Li Yingbo, Rose France, di Pietro Florencia, Morin Xavier, Genovesio Auguste
Scientific Center for Computational Biology, Institut de Biologie de l'Ecole Normale Superieure, CNRS-INSERM-ENS, PSL Research University, 46, rue d'Ulm, Paris, 75005, France.
Division cellulaire et neurogenèse, Institut de Biologie de l'Ecole Normale Superieure, PSL Research University, 46, rue d'Ulm, Paris, 75005, France.
BMC Bioinformatics. 2016 Apr 26;17(1):183. doi: 10.1186/s12859-016-1030-9.
Cell culture on printed micropatterns slides combined with automated fluorescent microscopy allows for extraction of tens of thousands of videos of small isolated growing cell clusters. The analysis of such large dataset in space and time is of great interest to the community in order to identify factors involved in cell growth, cell division or tissue formation by testing multiples conditions. However, cells growing on a micropattern tend to be tightly packed and to overlap with each other. Consequently, image analysis of those large dynamic datasets with no possible human intervention has proven impossible using state of the art automated cell detection methods.

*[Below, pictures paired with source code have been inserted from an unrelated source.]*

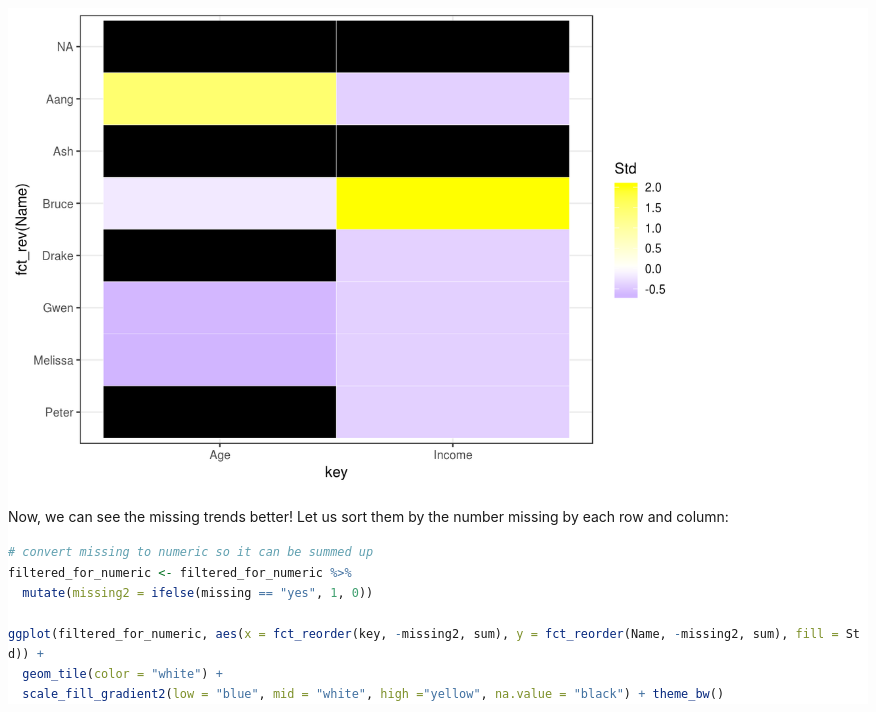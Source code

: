 <img src="missing_data_files/figure-html/unnamed-chunk-10-1.png" width="672" />

Now, we can see the missing trends better! Let us sort them by the number missing by each row and column:

```r
# convert missing to numeric so it can be summed up
filtered_for_numeric <- filtered_for_numeric %>% 
  mutate(missing2 = ifelse(missing == "yes", 1, 0))

ggplot(filtered_for_numeric, aes(x = fct_reorder(key, -missing2, sum), y = fct_reorder(Name, -missing2, sum), fill = Std)) +
  geom_tile(color = "white") + 
  scale_fill_gradient2(low = "blue", mid = "white", high ="yellow", na.value = "black") + theme_bw()
```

Here, we propose a fully automated image analysis approach to estimate the number, the location and the shape of each cell nucleus, in clusters at high throughput. The method is based on a robust fit of Gaussian mixture models with two and three components on each frame followed by an analysis over time of the fitting residual and two other relevant features. We use it to identify with high precision the very first frame containing three cells. This allows in our case to measure a cell division angle on each video and to construct division angle distributions for each tested condition. We demonstrate the accuracy of our method by validating it against manual annotation on about 4000 videos of cell clusters.
The proposed approach enables the high throughput analysis of video sequences of isolated cell clusters obtained using micropatterns. It relies only on two parameters that can be set robustly as they reduce to the average cell size and intensity.
在打印有微图案的载玻片上进行细胞培养,并结合自动荧光显微镜技术,能够提取数以万计的小型孤立生长细胞簇的视频。为了通过测试多种条件来识别参与细胞生长、细胞分裂或组织形成的因素,科学界对在时空上分析如此庞大的数据集非常感兴趣。然而,在微图案上生长的细胞往往紧密堆积且相互重叠。因此,使用现有的自动细胞检测方法,在没有人工干预的情况下对这些大型动态数据集进行图像分析已被证明是不可能的。
在此,我们提出一种全自动图像分析方法,以高通量方式估计细胞簇中每个细胞核的数量、位置和形状。该方法基于在每一帧上对具有两个和三个成分的高斯混合模型进行稳健拟合,随后对拟合残差和其他两个相关特征进行随时间的分析。我们使用它来高精度地识别包含三个细胞的第一帧。在我们的案例中,这使得能够在每个视频上测量细胞分裂角度,并为每个测试条件构建分裂角度分布。我们通过在约4000个细胞簇视频上与手动注释进行验证,证明了我们方法的准确性。
所提出的方法能够对使用微图案获得的孤立细胞簇的视频序列进行高通量分析。它仅依赖于两个可以稳健设置的参数,因为它们归结为平均细胞大小和强度。